PPI ağ analizi ve KEGG yol zenginleştirme analizi, Huangbai'nin gut tedavisindeki temel hedeflerinin, esas olarak PI3K Akt, MAPK ve diğer sinyal yollarını içeren AKT1, TNF, IL-6 vb. içerdiğini göstermiştir. Bunlar arasında, en zengin sinyal yolu olarak PI3K/Akt, hücre çoğalması, apoptoz, enflamatuar yanıt ve otofajinin düzenlenmesinde önemli bir rol oynar. Yüksek ürik asit seviyeleri AKT-PRAS40 sinyal yolunu aktive edebilir, mTOR'u aktive edebilir, böylece otofajiyi inhibe edebilir, inflamatuar faktör IL-1 β ekspresyonunu artırabilir ve IL-1 reseptör antagonistini (IL-Ra) bozarak inflamatuar yanıtı şiddetlendirebilir. Bu nedenle, AKT1 gut tedavisi için önemli bir hedef olabilir. Araştırmalar, otofaji inhibisyonunun inflamazom aktivasyonu ve IL-1 β transkripsiyonunun yukarı regülasyonu ile yakından ilişkili olduğunu göstermiştir. MAPK sinyal yolunun zenginleşme düzeyi, çeşitli pro-enflamatuar süreçlerle yakından ilişkili olan PI3K/Akt sinyal yolundan sonra ikinci sıradadır. Çözünür ürik asidin p38 MAPK ve hücre dışı sinyalle düzenlenen kinazları (ERK'ler) aktive edebildiği, ayrıca NF - κ B ve AP1 transkripsiyon faktörlerini aktive edebildiği ve IL-1 β, IL-6 vb. inflamatuar sitokinlerin transkripsiyonunu yukarı doğru düzenleyebildiği doğrulanmıştır. Buna ek olarak, TNF'nin aşağı akış sinyal yolları olarak MAPK'lar, enflamatuar kaskad reaksiyonlarına aracılık edebilir ve gut hastalığını şiddetlendirebilir. Özetle, Huangbai'nin otofajiyi başlatmak için PI3K/Akt yolunu aktive edebileceğini ve gut karşıtı etkiler göstermek için MAPK'lar gibi çoklu sinyal yollarını düzenleyebileceğini tahmin ediyoruz (bkz. Şekil 9).

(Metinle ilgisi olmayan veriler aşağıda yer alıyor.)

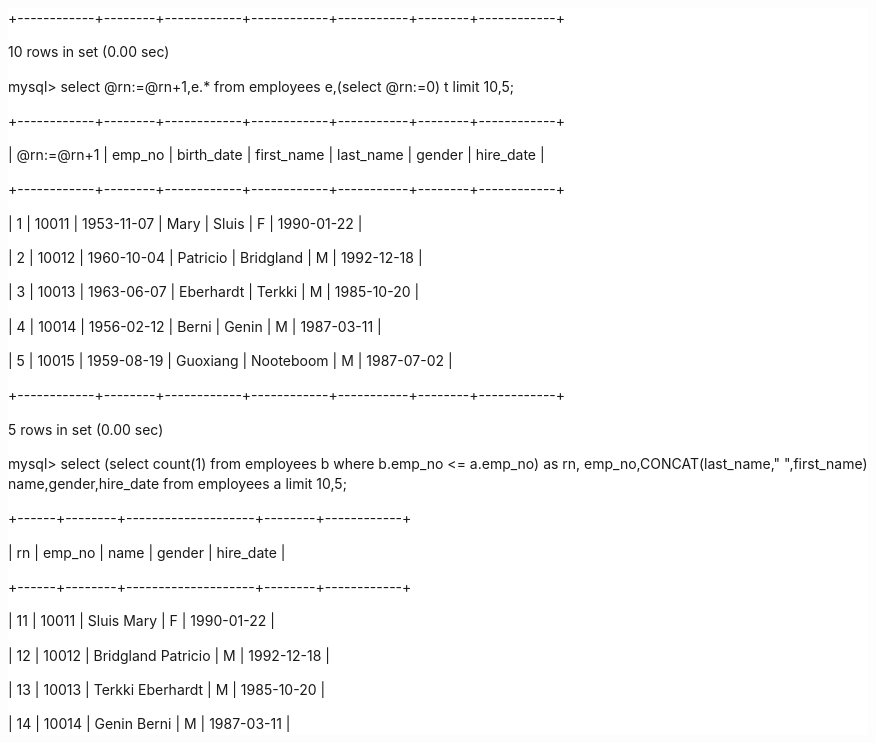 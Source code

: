 +------------+--------+------------+------------+-----------+--------+------------+

10 rows in set (0.00 sec)

  

  

mysql> select @rn:=@rn+1,e.* from employees e,(select @rn:=0) t limit 10,5;

+------------+--------+------------+------------+-----------+--------+------------+

| @rn:=@rn+1 | emp_no | birth_date | first_name | last_name | gender |
hire_date  |

+------------+--------+------------+------------+-----------+--------+------------+

|          1 |  10011 | 1953-11-07 | Mary       | Sluis     | F      |
1990-01-22 |

|          2 |  10012 | 1960-10-04 | Patricio   | Bridgland | M      |
1992-12-18 |

|          3 |  10013 | 1963-06-07 | Eberhardt  | Terkki    | M      |
1985-10-20 |

|          4 |  10014 | 1956-02-12 | Berni      | Genin     | M      |
1987-03-11 |

|          5 |  10015 | 1959-08-19 | Guoxiang   | Nooteboom | M      |
1987-07-02 |

+------------+--------+------------+------------+-----------+--------+------------+

5 rows in set (0.00 sec)

  

mysql> select (select count(1) from employees b where b.emp_no <= a.emp_no) as
rn,  emp_no,CONCAT(last_name," ",first_name) name,gender,hire_date from
employees a limit 10,5;

+------+--------+--------------------+--------+------------+

| rn   | emp_no | name               | gender | hire_date  |

+------+--------+--------------------+--------+------------+

|   11 |  10011 | Sluis Mary         | F      | 1990-01-22 |

|   12 |  10012 | Bridgland Patricio | M      | 1992-12-18 |

|   13 |  10013 | Terkki Eberhardt   | M      | 1985-10-20 |

|   14 |  10014 | Genin Berni        | M      | 1987-03-11 |

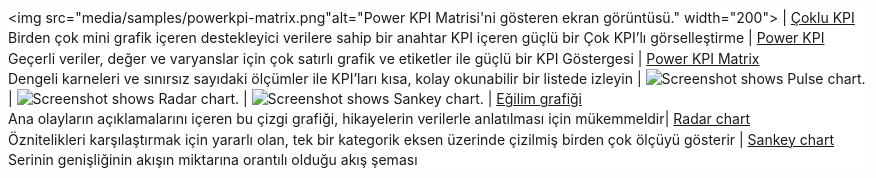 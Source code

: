 <img src="media/samples/powerkpi-matrix.png"alt="Power KPI Matrisi'ni gösteren ekran görüntüsü." width="200"> 
| [Çoklu KPI](https://github.com/microsoft/PowerBI-visuals-MultiKPI/) </br> Birden çok mini grafik içeren destekleyici verilere sahip bir anahtar KPI içeren güçlü bir Çok KPI’lı görselleştirme | [Power KPI](https://github.com/microsoft/PowerBI-visuals-PowerKPI/) </br>Geçerli veriler, değer ve varyanslar için çok satırlı grafik ve etiketler ile güçlü bir KPI Göstergesi | [Power KPI Matrix](https://github.com/microsoft/PowerBI-visuals-PowerKPIMatrix/) </br>Dengeli karneleri ve sınırsız sayıdaki ölçümler ile KPI’ları kısa, kolay okunabilir bir listede izleyin
| <img src="media/samples/pulse-chart.png" alt="Screenshot shows Pulse chart." width="200">| <img src="media/samples/radar-chart.png" alt="Screenshot shows Radar chart." width="200"> | <img src="media/samples/sankey-chart.png" alt="Screenshot shows Sankey chart." width="200"> 
| [Eğilim grafiği](https://github.com/Microsoft/powerbi-visuals-pulsechart/) </br>Ana olayların açıklamalarını içeren bu çizgi grafiği, hikayelerin verilerle anlatılması için mükemmeldir| [Radar chart](https://github.com/Microsoft/powerbi-visuals-radarchart/) </br>Öznitelikleri karşılaştırmak için yararlı olan, tek bir kategorik eksen üzerinde çizilmiş birden çok ölçüyü gösterir | [Sankey chart](https://github.com/Microsoft/powerbi-visuals-sankey/) </br>Serinin genişliğinin akışın miktarına orantılı olduğu akış şeması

Bu çalışmada, Phellodendron amurense'nin ağ farmakolojisi tarafından tahmin edilen aktif bileşenlerinin AKT1, TNF, IL-6, PPARG ve PTGS2 anahtar hedeflerine bağlanma yeteneğini doğrulamak için moleküler yerleştirme teknolojisi kullanılmıştır. Aktif bileşenler ile temel hedefler arasındaki en düşük bağlanma enerjisinin -9,60 ile -6,10 kcal/mol arasında olduğu, bunun da temel olarak hidrojen bağı etkileşimleri yoluyla gerçekleştiği ve güçlü bağlanma kabiliyetine işaret ettiği bulunmuştur. Yukarıdaki araştırma sonuçlarına dayanarak, bu çalışmada MSU ile birlikte LPS tarafından indüklenen bir in vitro inflamasyon modeli benimsenmiştir. Kuersetin, rutaekarpin, β - sitosterol gibi temsili aktif bileşenler ve Phellodendron amurense alkaloidleri ve Berberin gibi Phellodendron amurense'nin karakteristik bileşenleri, güçlü anti-enflamatuar etkilere sahip aktif bileşenleri araştırmak ve taramak için sonraki hücre deneyleri için seçilmiştir. ELISA sonuçları, Wu Zhuyu alkaloidinin düşük konsantrasyonlarda MSU tarafından indüklenen inflamatuar faktörler IL-1 β ve IL-6 salınımı üzerinde önemli bir inhibitör etkiye sahip olduğunu ve in vitro anti-gut etkisinin Huangbai kalite belirteçleri olan berberin ve Huangbai alkaloidinden daha iyi olduğunu göstermiştir. Yukarıdaki çalışmalar, ağ farmakolojisi tarafından tahmin edilen aktif bileşenlerin, gut karşıtı geleneksel Çin tıbbı üzerine daha sonraki araştırmalar için yeni ilaçlar veya ilaç öncüleri olarak kullanılabilecek potansiyel gut karşıtı aktif bileşenler olabileceğini göstermektedir.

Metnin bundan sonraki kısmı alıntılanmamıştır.